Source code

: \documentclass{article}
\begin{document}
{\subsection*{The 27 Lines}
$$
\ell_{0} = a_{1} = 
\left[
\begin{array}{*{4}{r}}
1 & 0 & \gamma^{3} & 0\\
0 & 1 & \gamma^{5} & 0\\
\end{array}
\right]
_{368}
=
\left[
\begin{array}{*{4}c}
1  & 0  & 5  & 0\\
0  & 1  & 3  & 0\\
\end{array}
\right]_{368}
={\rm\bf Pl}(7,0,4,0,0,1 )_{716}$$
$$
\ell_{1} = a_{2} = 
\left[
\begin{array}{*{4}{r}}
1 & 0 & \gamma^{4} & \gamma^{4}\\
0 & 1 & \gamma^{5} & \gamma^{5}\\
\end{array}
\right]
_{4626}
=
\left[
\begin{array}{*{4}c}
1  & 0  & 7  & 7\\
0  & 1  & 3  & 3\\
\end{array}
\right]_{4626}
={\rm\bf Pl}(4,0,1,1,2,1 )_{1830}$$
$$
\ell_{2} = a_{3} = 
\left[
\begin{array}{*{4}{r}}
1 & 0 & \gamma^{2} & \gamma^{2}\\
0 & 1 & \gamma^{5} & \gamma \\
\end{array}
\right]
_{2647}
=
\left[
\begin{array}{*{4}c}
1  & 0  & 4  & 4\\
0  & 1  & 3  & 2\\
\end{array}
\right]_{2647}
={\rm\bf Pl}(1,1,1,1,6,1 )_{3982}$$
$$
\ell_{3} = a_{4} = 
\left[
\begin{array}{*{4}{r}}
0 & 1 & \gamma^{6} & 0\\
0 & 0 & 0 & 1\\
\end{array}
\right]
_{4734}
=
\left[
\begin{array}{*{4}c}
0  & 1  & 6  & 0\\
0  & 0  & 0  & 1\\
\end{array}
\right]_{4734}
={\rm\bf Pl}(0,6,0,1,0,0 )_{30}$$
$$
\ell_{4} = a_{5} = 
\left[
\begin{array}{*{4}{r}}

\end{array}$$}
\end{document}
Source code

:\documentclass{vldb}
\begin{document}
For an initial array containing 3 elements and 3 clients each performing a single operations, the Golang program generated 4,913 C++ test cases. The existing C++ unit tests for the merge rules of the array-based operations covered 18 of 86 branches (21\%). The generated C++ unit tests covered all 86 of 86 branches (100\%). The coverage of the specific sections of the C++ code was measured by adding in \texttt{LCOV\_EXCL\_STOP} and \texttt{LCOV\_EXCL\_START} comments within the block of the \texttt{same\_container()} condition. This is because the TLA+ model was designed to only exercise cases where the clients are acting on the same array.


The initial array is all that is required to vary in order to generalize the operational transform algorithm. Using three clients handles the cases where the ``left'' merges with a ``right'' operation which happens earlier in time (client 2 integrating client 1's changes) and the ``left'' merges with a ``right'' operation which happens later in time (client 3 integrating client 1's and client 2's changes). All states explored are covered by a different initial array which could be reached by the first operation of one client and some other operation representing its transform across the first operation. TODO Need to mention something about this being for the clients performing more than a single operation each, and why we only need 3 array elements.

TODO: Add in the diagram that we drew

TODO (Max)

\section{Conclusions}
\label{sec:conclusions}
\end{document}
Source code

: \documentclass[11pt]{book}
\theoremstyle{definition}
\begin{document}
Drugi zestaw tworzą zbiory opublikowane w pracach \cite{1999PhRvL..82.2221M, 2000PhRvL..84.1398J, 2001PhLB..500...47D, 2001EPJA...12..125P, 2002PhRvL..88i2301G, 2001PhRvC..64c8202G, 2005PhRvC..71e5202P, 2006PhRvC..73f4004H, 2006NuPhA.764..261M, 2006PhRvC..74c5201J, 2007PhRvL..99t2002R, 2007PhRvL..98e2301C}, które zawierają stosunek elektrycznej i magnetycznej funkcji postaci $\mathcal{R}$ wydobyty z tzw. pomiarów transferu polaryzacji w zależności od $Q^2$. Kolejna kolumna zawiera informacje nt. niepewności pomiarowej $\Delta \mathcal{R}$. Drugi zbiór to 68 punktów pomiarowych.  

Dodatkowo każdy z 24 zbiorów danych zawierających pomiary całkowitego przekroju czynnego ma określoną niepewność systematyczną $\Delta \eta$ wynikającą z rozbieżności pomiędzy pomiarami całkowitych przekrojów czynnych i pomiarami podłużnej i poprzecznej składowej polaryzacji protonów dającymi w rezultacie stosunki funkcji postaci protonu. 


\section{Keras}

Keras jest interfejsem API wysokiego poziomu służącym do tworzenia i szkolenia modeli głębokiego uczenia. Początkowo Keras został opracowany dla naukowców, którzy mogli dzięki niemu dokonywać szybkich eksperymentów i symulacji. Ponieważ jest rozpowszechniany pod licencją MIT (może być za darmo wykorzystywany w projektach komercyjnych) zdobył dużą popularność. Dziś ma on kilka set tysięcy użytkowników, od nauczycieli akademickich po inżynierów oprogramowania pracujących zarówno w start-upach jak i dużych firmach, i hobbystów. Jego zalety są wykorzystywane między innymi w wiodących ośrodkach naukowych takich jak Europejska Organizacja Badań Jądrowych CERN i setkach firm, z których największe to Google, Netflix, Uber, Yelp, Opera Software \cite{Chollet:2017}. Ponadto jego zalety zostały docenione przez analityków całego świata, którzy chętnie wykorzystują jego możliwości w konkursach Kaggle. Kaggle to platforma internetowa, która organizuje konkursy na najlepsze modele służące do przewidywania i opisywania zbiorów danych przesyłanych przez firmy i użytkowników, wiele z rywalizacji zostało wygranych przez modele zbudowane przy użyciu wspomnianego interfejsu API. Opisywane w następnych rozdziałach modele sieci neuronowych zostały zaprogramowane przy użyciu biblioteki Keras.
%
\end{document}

################

- _WHAT YOU HAVE TO DO_: Find the string "documentclass" in the data. Report each line it appears in.

- _RESULT OF THE EXERCISE_:
: \documentclass{article}
:\documentclass{vldb}
: \documentclass[11pt]{book}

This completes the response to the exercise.